Green sources accounted for 89% of Ørsted’s first-quarter power generation. Installed renewable capacity totaled 15.48 GW as of March 31: 8.87 GW of offshore wind, 3.46 GW of onshore wind, 2.05 GW of biomass thermal and 1.03 GW of solar.

Ørsted has multiple OSW projects in the works off the U.S. Atlantic Coast, in stages ranging from concept to construction.

On Monday, Ørsted and partner Eversource Energy (NYSE:ES) marked the completion of fabrication of foundation components in Providence, R.I., for its South Fork Wind project and start of fabrication for its Revolution Wind project.

Construction is underway on the South Fork project, which sits south of Rhode Island and will feed up to 132 MW into the New York grid. The components will be loaded soon and shipped to the work site.

South Fork is sometimes referred to as the first large-scale OSW project in the U.S. Vineyard Wind, an 800-MW project under construction off the Massachusetts coast, also claims that distinction.
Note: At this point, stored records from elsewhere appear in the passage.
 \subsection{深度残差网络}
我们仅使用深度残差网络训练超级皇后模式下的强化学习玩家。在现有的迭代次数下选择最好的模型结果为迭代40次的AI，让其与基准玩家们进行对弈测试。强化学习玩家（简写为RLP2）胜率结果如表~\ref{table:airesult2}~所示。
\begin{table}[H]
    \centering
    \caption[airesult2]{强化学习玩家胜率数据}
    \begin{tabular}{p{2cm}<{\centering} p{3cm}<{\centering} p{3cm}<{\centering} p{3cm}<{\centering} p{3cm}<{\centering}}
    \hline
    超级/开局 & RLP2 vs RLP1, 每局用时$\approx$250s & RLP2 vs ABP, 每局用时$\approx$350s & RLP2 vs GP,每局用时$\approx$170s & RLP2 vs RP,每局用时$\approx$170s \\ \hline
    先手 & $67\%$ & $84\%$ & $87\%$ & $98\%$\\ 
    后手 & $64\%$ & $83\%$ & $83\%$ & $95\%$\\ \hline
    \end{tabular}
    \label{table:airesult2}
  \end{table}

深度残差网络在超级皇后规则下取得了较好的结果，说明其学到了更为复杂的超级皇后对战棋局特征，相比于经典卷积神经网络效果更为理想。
Both are expected to start generating power later this year.

Company and state officials spoke of Monday’s announcement as a milestone not just for South Fork and Revolution but for the OSW industry and for Rhode Island’s place in it.

“A year ago, we mobilized with a blank slate, to build and create a workforce of more than 125 union crafts, 20 support staff and local subcontractors to support groundbreaking wind projects in the state of Rhode Island,” Stephen Zemaitatis Jr., president of general contractor Riggs Distler & Company, said in a news release. “Fast forward a year to the day, and our work is pioneering the development of cutting-edge products and helping chart the path for a more sustainable future. By providing serial construction of advanced foundation components … we are building foundations for both wind turbines and the future of U.S. renewable energy.”

During an investor call Wednesday, Ørsted CEO Mads Nipper said the company is pleased with its OSW financials but is not immune to the price pressures facing the industry.

In Massachusetts, Avangrid (NYSE:AGR) has moved to rebid its 1,200-MW Commonwealth Wind project, saying it cannot be financed with the power purchase agreements negotiated, and the 1,200-MW Shell-Ocean Winds project now known as SouthCoast Wind has indicated it faces the same problems. Ørsted has taken a $365 million cost impairment on its Sunrise Wind project, which will send 924 MW to New York.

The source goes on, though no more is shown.